(Plain-text document sources)

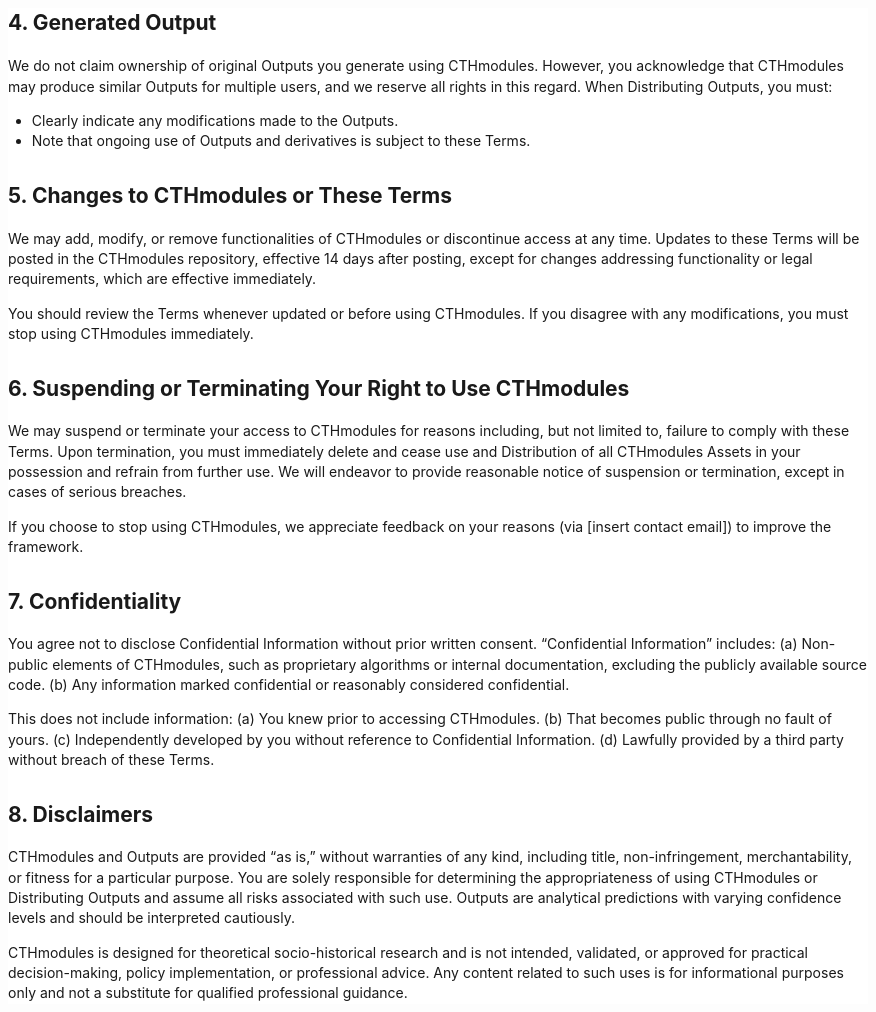 ## 4. Generated Output
We do not claim ownership of original Outputs you generate using CTHmodules. However, you acknowledge that CTHmodules may produce similar Outputs for multiple users, and we reserve all rights in this regard. When Distributing Outputs, you must:
- Clearly indicate any modifications made to the Outputs.
- Note that ongoing use of Outputs and derivatives is subject to these Terms.

## 5. Changes to CTHmodules or These Terms
We may add, modify, or remove functionalities of CTHmodules or discontinue access at any time. Updates to these Terms will be posted in the CTHmodules repository, effective 14 days after posting, except for changes addressing functionality or legal requirements, which are effective immediately.

You should review the Terms whenever updated or before using CTHmodules. If you disagree with any modifications, you must stop using CTHmodules immediately.

## 6. Suspending or Terminating Your Right to Use CTHmodules
We may suspend or terminate your access to CTHmodules for reasons including, but not limited to, failure to comply with these Terms. Upon termination, you must immediately delete and cease use and Distribution of all CTHmodules Assets in your possession and refrain from further use. We will endeavor to provide reasonable notice of suspension or termination, except in cases of serious breaches.

If you choose to stop using CTHmodules, we appreciate feedback on your reasons (via [insert contact email]) to improve the framework.

## 7. Confidentiality
You agree not to disclose Confidential Information without prior written consent. “Confidential Information” includes:
(a) Non-public elements of CTHmodules, such as proprietary algorithms or internal documentation, excluding the publicly available source code.
(b) Any information marked confidential or reasonably considered confidential.

This does not include information:
(a) You knew prior to accessing CTHmodules.
(b) That becomes public through no fault of yours.
(c) Independently developed by you without reference to Confidential Information.
(d) Lawfully provided by a third party without breach of these Terms.

## 8. Disclaimers
CTHmodules and Outputs are provided “as is,” without warranties of any kind, including title, non-infringement, merchantability, or fitness for a particular purpose. You are solely responsible for determining the appropriateness of using CTHmodules or Distributing Outputs and assume all risks associated with such use. Outputs are analytical predictions with varying confidence levels and should be interpreted cautiously.

CTHmodules is designed for theoretical socio-historical research and is not intended, validated, or approved for practical decision-making, policy implementation, or professional advice. Any content related to such uses is for informational purposes only and not a substitute for qualified professional guidance.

Task requirements: Exclude the pictures, then write out every record exactly as it stands.

Reply to the exercise:
 ## 4. Generated Output
We do not claim ownership of original Outputs you generate using CTHmodules. However, you acknowledge that CTHmodules may produce similar Outputs for multiple users, and we reserve all rights in this regard. When Distributing Outputs, you must:
- Clearly indicate any modifications made to the Outputs.
- Note that ongoing use of Outputs and derivatives is subject to these Terms.

## 5. Changes to CTHmodules or These Terms
We may add, modify, or remove functionalities of CTHmodules or discontinue access at any time. Updates to these Terms will be posted in the CTHmodules repository, effective 14 days after posting, except for changes addressing functionality or legal requirements, which are effective immediately.

You should review the Terms whenever updated or before using CTHmodules. If you disagree with any modifications, you must stop using CTHmodules immediately.

## 6. Suspending or Terminating Your Right to Use CTHmodules
We may suspend or terminate your access to CTHmodules for reasons including, but not limited to, failure to comply with these Terms. Upon termination, you must immediately delete and cease use and Distribution of all CTHmodules Assets in your possession and refrain from further use. We will endeavor to provide reasonable notice of suspension or termination, except in cases of serious breaches.

If you choose to stop using CTHmodules, we appreciate feedback on your reasons (via [insert contact email]) to improve the framework.

## 7. Confidentiality
You agree not to disclose Confidential Information without prior written consent. “Confidential Information” includes:
(a) Non-public elements of CTHmodules, such as proprietary algorithms or internal documentation, excluding the publicly available source code.
(b) Any information marked confidential or reasonably considered confidential.

This does not include information:
(a) You knew prior to accessing CTHmodules.
(b) That becomes public through no fault of yours.
(c) Independently developed by you without reference to Confidential Information.
(d) Lawfully provided by a third party without breach of these Terms.

## 8. Disclaimers
CTHmodules and Outputs are provided “as is,” without warranties of any kind, including title, non-infringement, merchantability, or fitness for a particular purpose. You are solely responsible for determining the appropriateness of using CTHmodules or Distributing Outputs and assume all risks associated with such use. Outputs are analytical predictions with varying confidence levels and should be interpreted cautiously.

CTHmodules is designed for theoretical socio-historical research and is not intended, validated, or approved for practical decision-making, policy implementation, or professional advice. Any content related to such uses is for informational purposes only and not a substitute for qualified professional guidance.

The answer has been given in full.